The Dow Jones Industrial Average rose and closed near its day’s high. Meanwhile, the S&P 500 continues to rise, while the Nasdaq composite lagged behind, though it eventually recovered and closed in the green. Predictions are that the stock market rally on Friday will be heavily influenced by the June jobs report.

Breakdown of market activity

The Nasdaq ended the day with a 0.1% gain, while S&P 500 index was up 0.5%. The Dow Jones industrials, on the other hand, gained 0.4%. The small-cap Russell 2000 index led the way up, rising 0.9%. According to early data, volume on the NYSE and Nasdaq was lower than it was at the closing on Wednesday.

On Thursday, oil equities outperformed, with the Energy Select Sector SPDR ETF (XLE) jumping about 2% and still 4% off fresh highs. For the first time since October 2018, crude oil prices in the United States increased by more than 2% to slightly above $75 a barrel. The OPEC+ group is meeting to discuss ways to fulfill fast-rising oil demand while the economy continues to recover. Saudi Arabia and Russia have agreed to increase output by 2 million barrels per day in the short term.

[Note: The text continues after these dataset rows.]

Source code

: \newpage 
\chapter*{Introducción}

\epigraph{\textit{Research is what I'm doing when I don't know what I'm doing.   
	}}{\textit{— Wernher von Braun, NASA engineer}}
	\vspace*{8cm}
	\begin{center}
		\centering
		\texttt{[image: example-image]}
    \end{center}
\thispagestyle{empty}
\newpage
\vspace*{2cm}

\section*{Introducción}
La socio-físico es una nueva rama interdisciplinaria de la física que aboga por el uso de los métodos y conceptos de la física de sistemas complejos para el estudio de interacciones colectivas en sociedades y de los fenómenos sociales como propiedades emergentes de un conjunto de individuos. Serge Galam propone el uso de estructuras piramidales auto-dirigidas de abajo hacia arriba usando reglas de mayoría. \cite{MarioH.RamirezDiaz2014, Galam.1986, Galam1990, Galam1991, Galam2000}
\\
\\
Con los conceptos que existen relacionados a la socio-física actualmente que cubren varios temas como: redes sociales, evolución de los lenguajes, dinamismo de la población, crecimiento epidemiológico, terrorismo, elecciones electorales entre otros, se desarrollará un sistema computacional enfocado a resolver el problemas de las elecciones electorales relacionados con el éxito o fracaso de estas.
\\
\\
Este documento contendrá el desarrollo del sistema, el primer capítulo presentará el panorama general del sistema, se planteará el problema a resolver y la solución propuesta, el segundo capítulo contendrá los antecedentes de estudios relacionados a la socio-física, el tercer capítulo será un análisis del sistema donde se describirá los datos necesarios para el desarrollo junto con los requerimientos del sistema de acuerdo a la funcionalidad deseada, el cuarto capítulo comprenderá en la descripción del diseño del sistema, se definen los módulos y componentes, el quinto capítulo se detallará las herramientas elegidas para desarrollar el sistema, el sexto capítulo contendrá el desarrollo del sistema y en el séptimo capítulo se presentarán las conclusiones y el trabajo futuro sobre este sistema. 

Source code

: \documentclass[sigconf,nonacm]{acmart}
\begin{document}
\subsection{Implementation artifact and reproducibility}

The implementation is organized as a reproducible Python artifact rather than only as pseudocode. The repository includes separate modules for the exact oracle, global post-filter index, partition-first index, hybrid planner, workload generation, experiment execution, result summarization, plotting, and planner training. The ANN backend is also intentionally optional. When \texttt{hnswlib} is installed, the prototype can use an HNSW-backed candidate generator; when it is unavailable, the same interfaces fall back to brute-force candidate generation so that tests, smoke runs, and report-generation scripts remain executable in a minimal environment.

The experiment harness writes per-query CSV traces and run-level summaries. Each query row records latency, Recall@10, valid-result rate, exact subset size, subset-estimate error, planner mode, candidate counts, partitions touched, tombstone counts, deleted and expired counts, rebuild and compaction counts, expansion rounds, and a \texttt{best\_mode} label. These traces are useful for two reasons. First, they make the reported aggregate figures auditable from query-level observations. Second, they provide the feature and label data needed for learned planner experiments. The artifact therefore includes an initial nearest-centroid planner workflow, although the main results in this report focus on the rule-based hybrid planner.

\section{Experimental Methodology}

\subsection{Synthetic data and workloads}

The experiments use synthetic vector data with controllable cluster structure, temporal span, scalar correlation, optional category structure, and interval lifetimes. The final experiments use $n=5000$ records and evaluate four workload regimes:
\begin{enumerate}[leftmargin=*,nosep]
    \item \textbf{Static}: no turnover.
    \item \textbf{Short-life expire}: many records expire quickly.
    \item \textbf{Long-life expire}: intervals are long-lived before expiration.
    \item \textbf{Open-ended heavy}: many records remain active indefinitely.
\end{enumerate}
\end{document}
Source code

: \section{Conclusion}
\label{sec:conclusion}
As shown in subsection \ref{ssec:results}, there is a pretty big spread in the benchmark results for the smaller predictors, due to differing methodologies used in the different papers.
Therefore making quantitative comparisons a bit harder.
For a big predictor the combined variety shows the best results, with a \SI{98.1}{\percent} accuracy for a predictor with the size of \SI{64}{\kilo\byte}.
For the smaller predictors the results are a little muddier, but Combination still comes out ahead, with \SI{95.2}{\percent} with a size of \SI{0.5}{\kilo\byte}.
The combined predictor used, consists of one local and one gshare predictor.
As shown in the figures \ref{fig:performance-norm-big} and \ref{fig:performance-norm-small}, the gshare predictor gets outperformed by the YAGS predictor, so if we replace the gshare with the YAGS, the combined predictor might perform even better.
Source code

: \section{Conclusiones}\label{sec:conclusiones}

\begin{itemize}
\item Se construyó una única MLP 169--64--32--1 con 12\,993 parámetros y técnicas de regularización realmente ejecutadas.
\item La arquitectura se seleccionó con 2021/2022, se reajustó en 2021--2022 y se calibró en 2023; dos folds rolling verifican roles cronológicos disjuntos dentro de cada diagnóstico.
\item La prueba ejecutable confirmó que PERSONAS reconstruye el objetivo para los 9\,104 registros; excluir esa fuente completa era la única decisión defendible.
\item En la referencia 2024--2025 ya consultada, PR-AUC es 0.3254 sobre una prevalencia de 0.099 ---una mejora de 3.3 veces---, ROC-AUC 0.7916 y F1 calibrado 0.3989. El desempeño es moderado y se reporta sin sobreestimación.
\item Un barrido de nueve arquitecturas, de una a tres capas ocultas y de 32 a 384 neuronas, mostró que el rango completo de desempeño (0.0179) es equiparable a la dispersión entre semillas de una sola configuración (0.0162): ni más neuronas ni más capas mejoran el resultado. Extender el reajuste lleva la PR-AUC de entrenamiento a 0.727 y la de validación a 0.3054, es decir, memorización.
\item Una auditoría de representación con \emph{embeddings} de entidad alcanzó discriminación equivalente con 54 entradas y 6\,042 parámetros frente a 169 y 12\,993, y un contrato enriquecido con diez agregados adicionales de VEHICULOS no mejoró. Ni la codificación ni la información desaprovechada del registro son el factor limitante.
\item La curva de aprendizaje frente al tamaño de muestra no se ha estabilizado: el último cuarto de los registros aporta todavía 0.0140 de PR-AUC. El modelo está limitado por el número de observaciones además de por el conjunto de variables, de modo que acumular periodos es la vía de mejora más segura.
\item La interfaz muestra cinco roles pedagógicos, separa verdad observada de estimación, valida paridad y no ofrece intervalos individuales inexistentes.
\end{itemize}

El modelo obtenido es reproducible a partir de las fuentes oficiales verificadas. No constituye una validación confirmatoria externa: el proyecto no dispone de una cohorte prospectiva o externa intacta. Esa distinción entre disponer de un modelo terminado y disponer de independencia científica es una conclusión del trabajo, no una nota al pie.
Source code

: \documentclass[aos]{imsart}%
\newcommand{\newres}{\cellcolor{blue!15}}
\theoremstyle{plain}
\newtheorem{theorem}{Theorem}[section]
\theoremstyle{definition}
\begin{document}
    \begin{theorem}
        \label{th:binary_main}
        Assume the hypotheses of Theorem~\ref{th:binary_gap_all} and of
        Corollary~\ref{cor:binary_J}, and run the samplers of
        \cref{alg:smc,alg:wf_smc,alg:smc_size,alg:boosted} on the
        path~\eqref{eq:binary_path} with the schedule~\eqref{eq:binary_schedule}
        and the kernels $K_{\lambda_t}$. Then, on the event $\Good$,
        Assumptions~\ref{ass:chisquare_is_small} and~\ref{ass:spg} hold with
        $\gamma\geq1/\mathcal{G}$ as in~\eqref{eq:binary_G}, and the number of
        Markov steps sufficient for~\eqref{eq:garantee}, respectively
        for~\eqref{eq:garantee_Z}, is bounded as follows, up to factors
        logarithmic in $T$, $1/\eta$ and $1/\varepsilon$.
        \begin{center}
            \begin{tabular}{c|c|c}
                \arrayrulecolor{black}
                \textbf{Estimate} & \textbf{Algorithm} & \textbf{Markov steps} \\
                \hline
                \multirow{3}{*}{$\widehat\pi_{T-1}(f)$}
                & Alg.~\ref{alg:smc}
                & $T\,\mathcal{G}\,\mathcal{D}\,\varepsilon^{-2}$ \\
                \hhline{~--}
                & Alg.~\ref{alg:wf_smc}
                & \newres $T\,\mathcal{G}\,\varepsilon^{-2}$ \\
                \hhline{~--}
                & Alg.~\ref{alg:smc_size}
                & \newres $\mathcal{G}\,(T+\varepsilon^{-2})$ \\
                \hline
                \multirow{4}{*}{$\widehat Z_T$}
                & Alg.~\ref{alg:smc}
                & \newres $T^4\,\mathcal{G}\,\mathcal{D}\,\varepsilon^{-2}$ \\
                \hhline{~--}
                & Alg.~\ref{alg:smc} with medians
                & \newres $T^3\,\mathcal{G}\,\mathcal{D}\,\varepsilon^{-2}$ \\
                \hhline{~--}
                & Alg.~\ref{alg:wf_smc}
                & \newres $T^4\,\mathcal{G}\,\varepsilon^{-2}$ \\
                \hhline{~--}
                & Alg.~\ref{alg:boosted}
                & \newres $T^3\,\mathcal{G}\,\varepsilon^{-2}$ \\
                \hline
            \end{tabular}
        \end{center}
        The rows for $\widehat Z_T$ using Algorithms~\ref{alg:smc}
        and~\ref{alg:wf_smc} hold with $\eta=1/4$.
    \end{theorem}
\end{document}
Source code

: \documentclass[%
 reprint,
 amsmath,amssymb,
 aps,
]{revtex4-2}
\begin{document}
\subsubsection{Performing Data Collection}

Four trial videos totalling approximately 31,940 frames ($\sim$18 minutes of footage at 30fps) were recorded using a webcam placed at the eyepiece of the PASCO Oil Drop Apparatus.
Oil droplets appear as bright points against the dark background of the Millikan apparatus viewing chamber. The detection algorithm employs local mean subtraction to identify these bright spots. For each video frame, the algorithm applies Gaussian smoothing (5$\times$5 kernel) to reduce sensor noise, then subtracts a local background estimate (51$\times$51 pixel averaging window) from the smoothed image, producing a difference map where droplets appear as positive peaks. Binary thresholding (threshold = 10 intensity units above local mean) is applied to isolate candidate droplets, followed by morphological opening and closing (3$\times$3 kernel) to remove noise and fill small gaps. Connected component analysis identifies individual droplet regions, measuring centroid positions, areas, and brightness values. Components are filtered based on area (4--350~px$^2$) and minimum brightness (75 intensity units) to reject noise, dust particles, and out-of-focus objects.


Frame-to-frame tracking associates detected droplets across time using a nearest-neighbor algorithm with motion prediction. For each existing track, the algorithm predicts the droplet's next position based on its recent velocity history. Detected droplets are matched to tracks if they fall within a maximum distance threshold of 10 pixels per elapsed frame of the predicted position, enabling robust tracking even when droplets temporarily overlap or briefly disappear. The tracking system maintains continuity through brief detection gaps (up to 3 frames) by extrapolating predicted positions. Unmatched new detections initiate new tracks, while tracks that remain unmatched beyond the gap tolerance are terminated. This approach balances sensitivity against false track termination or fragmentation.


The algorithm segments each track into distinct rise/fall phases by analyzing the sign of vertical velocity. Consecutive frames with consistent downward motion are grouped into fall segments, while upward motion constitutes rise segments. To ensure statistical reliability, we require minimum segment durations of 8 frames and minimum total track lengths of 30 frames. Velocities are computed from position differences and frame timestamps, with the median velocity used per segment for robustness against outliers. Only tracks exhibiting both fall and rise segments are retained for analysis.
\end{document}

Chevron (CVX), which was up 1.4% in the Dow Jones on Thursday, was another stock that outperformed. With a rise of 2.3%, Nike (NKE) was also among the top gainers.

US jobs report

The revelation of stronger-than-expected GDP figures early Thursday buoyed markets. Last week, requests for unemployment benefits plummeted by 51,000 to 364,000, a new record low, according to the Labor Department. Another epidemic low was reached when the four-week moving average fell by 6,000 points from the previous week. Unemployment claims are still higher than they were before the outbreak.

Economists anticipate a 675,000 increase in payrolls in June, following a 599,000 increase in May. The unemployment rate is expected to fall to 5.7%.

Employers are raising wages significantly, yet they are still having difficulty filling open positions. One concern is whether more Americans were driven to look for jobs when numerous states announced that extra unemployment benefits would be phased out as of July 1.